* [PROBLEM TO SOLVE] When you restate the records, do so word for word and omit any picture they contain.

* [MATERIAL FOR THE TASK]
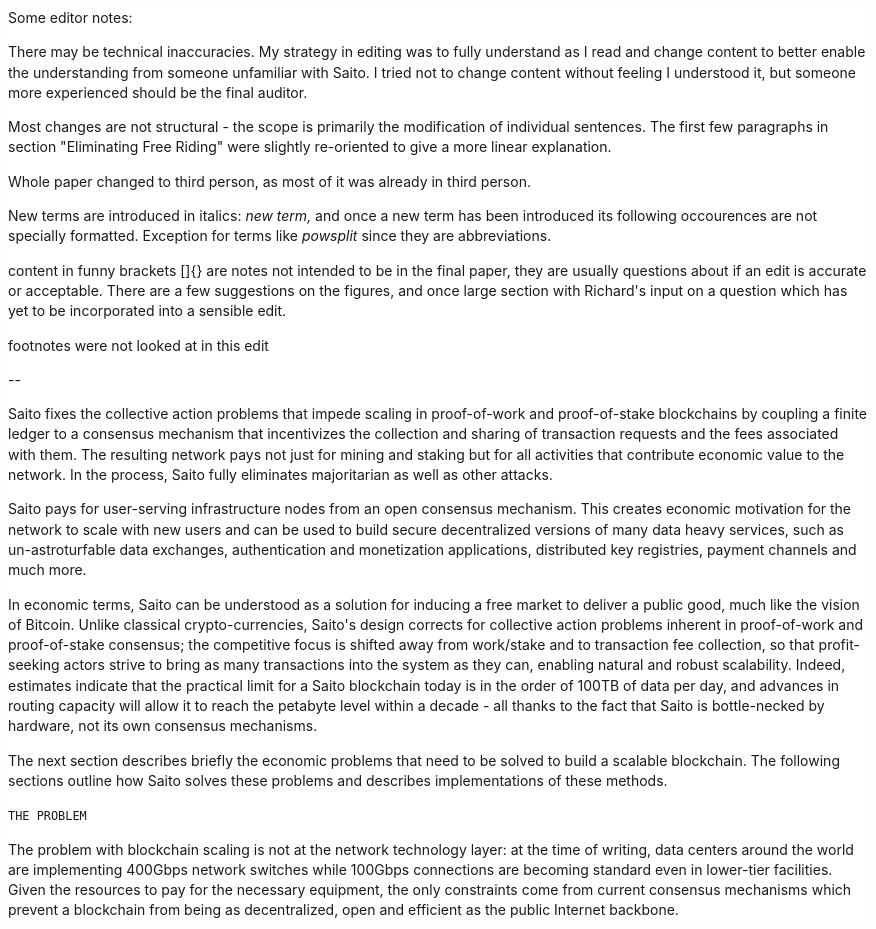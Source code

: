 Some editor notes:

There may be technical inaccuracies. My strategy in editing was to fully understand as I read and change content to better enable the understanding from someone unfamiliar with Saito. I tried not to change content without feeling I understood it, but someone more experienced should be the final auditor.

Most changes are not structural - the scope is primarily the modification of individual sentences. The first few paragraphs in section "Eliminating Free Riding" were slightly re-oriented to give a more linear explanation.

Whole paper changed to third person, as most of it was already in third person.

New terms are introduced in italics: *new term,* and once a new term has been introduced its following occourences are not specially formatted. Exception for terms like *powsplit* since they are abbreviations.

content in funny brackets []{} are notes not intended to be in the final paper, they are usually questions about if an edit is accurate or acceptable. There are a few suggestions on the figures, and once large section with Richard's input on a question which has yet to be incorporated into a sensible edit.

footnotes were not looked at in this edit

--

Saito fixes the collective action problems that impede scaling in proof-of-work and proof-of-stake blockchains by coupling a finite ledger to a consensus mechanism that incentivizes the collection and sharing of transaction requests and the fees associated with them. The resulting network pays not just for mining and staking but for all activities that contribute economic value to the network. In the process, Saito fully eliminates majoritarian as well as other attacks.

Saito pays for user-serving infrastructure nodes from an open consensus mechanism. This creates economic motivation for the network to scale with new users and can be used to build secure decentralized versions of many data heavy services, such as un-astroturfable data exchanges, authentication and monetization applications, distributed key registries, payment channels and much more.

In economic terms, Saito can be understood as a solution for inducing a free market to deliver a public good, much like the vision of Bitcoin. Unlike classical crypto-currencies, Saito's design corrects for collective action problems inherent in proof-of-work and proof-of-stake consensus; the competitive focus is shifted away from work/stake and to transaction fee collection, so that profit-seeking actors strive to bring as many transactions into the system as they can, enabling natural and robust scalability. Indeed, estimates indicate that the practical limit for a Saito blockchain today is in the order of 100TB of data per day, and advances in routing capacity will allow it to reach the petabyte level within a decade - all thanks to the fact that Saito is bottle-necked by hardware, not its own consensus mechanisms.

The next section describes briefly the economic problems that need to be solved to build a scalable blockchain. The following sections outline how Saito solves these problems and describes implementations of these methods.

    THE PROBLEM

The problem with blockchain scaling is not at the network technology layer: at the time of writing, data centers around the world are implementing 400Gbps network switches while 100Gbps connections are becoming standard even in lower-tier facilities. Given the resources to pay for the necessary equipment, the only constraints come from current consensus mechanisms which prevent a blockchain from being as decentralized, open and efficient as the public Internet backbone.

* [ANSWER TO THE PROBLEM]
Source code

: Some editor notes:

There may be technical inaccuracies. My strategy in editing was to fully understand as I read and change content to better enable the understanding from someone unfamiliar with Saito. I tried not to change content without feeling I understood it, but someone more experienced should be the final auditor.

Most changes are not structural - the scope is primarily the modification of individual sentences. The first few paragraphs in section "Eliminating Free Riding" were slightly re-oriented to give a more linear explanation.

Whole paper changed to third person, as most of it was already in third person.

New terms are introduced in italics: *new term,* and once a new term has been introduced its following occourences are not specially formatted. Exception for terms like *powsplit* since they are abbreviations.

content in funny brackets []{} are notes not intended to be in the final paper, they are usually questions about if an edit is accurate or acceptable. There are a few suggestions on the figures, and once large section with Richard's input on a question which has yet to be incorporated into a sensible edit.

footnotes were not looked at in this edit

--

Saito fixes the collective action problems that impede scaling in proof-of-work and proof-of-stake blockchains by coupling a finite ledger to a consensus mechanism that incentivizes the collection and sharing of transaction requests and the fees associated with them. The resulting network pays not just for mining and staking but for all activities that contribute economic value to the network. In the process, Saito fully eliminates majoritarian as well as other attacks.

Saito pays for user-serving infrastructure nodes from an open consensus mechanism. This creates economic motivation for the network to scale with new users and can be used to build secure decentralized versions of many data heavy services, such as un-astroturfable data exchanges, authentication and monetization applications, distributed key registries, payment channels and much more.

In economic terms, Saito can be understood as a solution for inducing a free market to deliver a public good, much like the vision of Bitcoin. Unlike classical crypto-currencies, Saito's design corrects for collective action problems inherent in proof-of-work and proof-of-stake consensus; the competitive focus is shifted away from work/stake and to transaction fee collection, so that profit-seeking actors strive to bring as many transactions into the system as they can, enabling natural and robust scalability. Indeed, estimates indicate that the practical limit for a Saito blockchain today is in the order of 100TB of data per day, and advances in routing capacity will allow it to reach the petabyte level within a decade - all thanks to the fact that Saito is bottle-necked by hardware, not its own consensus mechanisms.

The next section describes briefly the economic problems that need to be solved to build a scalable blockchain. The following sections outline how Saito solves these problems and describes implementations of these methods.

    THE PROBLEM

The problem with blockchain scaling is not at the network technology layer: at the time of writing, data centers around the world are implementing 400Gbps network switches while 100Gbps connections are becoming standard even in lower-tier facilities. Given the resources to pay for the necessary equipment, the only constraints come from current consensus mechanisms which prevent a blockchain from being as decentralized, open and efficient as the public Internet backbone.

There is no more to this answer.